European officials said in July that it was getting increasingly difficult for European companies to maintain and build on their investments in the U.S. economy. The U.S. Chamber of Commerce has shown that European FDI into the U.S. already plunged by $39 billion between 2019 and 2020. Continuation of the travel ban therefore brings significant costs in terms of lost business opportunities.
- The bans hit the American tourism industry hard.
Deep-pocketed international travelers have been hard to replace in states heavily reliant on international tourism, such as Hawaii, Nevada, and Florida, shrinking their tax bases too. In everything from hotels to airlines, restaurants to entertainment industries, the existing travel restrictions prevent mutually beneficial trades from being realized: trades which could take place at relatively low risk given the existence of vaccines, rapid tests, and more.
- The bans can prevent non-immigrant visa holders from doing their jobs.
- The bans lead to retaliation from other countries.
Bulgaria, Norway and Sweden have followed through on the EU’s recommendations.
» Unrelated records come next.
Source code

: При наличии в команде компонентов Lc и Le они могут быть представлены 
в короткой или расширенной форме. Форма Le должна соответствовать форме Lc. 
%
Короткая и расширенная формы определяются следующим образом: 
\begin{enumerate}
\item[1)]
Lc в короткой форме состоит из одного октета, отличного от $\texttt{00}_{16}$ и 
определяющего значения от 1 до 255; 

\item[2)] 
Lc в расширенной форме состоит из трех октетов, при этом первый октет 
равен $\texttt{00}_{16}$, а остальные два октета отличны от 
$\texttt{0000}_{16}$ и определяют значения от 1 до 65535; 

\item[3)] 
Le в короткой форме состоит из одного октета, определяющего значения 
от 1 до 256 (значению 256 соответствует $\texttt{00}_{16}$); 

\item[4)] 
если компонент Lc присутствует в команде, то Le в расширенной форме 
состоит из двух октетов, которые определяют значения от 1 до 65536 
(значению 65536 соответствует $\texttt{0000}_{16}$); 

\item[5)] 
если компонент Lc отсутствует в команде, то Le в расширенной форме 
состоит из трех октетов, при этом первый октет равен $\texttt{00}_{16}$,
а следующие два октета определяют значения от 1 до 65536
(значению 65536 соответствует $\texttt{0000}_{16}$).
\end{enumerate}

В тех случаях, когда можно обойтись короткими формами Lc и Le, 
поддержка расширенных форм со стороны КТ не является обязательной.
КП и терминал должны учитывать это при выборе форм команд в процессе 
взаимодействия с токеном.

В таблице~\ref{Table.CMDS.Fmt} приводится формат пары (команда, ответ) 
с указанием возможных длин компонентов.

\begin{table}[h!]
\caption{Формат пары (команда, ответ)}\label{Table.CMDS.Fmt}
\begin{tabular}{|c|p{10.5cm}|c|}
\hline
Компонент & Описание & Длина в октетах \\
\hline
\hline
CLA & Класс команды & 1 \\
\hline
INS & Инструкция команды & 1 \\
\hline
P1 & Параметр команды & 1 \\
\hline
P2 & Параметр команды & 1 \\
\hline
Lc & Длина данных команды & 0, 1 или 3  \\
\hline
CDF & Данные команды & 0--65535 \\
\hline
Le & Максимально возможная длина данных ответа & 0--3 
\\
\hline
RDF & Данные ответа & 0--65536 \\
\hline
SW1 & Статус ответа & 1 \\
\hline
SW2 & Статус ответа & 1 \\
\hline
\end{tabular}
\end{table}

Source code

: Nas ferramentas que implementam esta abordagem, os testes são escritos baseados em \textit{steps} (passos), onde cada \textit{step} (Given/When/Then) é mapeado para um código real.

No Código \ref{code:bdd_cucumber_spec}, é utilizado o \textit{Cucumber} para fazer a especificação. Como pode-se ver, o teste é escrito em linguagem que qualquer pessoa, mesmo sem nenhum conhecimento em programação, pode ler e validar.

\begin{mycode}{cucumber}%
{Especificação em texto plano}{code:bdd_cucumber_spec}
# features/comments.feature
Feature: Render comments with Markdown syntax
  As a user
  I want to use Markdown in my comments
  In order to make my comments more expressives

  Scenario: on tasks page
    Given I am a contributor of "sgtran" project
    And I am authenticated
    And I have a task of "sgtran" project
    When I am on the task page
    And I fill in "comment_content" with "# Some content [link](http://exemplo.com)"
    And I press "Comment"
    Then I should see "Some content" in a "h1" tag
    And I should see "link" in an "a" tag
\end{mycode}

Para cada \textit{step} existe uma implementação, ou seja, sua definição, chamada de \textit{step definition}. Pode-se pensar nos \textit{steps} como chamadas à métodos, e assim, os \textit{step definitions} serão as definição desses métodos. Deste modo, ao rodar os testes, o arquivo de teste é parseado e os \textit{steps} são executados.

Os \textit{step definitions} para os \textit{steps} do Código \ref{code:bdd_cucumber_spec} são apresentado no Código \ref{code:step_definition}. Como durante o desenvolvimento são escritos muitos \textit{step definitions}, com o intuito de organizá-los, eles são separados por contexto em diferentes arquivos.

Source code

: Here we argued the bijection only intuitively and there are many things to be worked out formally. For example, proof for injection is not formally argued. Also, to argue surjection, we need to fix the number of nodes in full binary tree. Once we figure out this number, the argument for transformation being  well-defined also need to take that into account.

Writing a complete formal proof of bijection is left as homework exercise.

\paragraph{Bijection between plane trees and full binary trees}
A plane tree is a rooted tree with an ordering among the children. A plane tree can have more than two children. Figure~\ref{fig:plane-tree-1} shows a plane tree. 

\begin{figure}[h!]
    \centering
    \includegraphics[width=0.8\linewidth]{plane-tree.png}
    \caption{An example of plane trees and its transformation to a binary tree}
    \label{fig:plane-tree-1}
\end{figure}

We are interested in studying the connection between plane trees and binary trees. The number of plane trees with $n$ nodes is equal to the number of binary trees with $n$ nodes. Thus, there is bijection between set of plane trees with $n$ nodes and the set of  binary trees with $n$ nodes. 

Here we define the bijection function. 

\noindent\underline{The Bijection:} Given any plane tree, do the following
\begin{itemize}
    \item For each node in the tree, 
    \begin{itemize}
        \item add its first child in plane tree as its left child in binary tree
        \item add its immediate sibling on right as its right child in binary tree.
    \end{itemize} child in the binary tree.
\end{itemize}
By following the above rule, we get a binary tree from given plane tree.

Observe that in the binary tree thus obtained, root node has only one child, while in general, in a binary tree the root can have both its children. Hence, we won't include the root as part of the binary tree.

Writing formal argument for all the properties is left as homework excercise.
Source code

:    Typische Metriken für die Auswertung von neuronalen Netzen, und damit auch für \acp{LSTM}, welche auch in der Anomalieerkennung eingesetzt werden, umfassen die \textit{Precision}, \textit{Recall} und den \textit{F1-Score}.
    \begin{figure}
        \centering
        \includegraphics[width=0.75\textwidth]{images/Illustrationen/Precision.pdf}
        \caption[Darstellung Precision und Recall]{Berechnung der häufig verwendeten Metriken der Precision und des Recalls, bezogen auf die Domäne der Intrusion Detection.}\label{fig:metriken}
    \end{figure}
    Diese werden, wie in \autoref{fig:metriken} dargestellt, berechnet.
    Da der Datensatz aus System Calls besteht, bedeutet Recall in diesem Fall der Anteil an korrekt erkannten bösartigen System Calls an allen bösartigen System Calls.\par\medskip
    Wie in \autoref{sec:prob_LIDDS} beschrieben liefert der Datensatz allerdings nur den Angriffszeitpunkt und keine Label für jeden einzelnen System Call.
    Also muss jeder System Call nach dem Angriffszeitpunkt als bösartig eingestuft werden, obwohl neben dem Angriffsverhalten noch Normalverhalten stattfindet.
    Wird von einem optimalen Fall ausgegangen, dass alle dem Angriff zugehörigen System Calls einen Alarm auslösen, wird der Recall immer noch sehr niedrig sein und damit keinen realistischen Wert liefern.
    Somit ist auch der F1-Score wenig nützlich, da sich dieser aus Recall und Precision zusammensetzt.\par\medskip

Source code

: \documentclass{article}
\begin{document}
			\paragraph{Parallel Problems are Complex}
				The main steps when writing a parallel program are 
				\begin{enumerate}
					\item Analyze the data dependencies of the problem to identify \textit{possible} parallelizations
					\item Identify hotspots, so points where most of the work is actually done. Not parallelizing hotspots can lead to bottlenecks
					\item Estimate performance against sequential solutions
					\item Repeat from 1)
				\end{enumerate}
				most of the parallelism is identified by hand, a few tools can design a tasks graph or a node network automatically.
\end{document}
Greece has intimated that new restrictions might be coming soon. France has generally banned unvaccinated American tourists, who must now provide a “compelling reason” for their travel, a negative test result, and quarantine for a week if allowed into the country. In Italy, unvaccinated U.S. arrivals have to self-isolate for 5 days, only exiting quarantine with a negative test result at that stage. In the Netherlands, restrictions are tighter still, with even vaccinated Americans having to quarantine for 10 days.
While it’s likely some of these restrictions would exist given COVID-19 and European governments’ reaction to it, the U.S. travel ban on the EU undoubtedly makes it easier for European governments to justify their own restrictions. Indeed, many of those affected by the U.S. travel bans urge European governments to respond in kind to pressure the Biden administration to relent. This creates mutually assured human and economic suffering, far beyond what might be described as proportionate public health policies.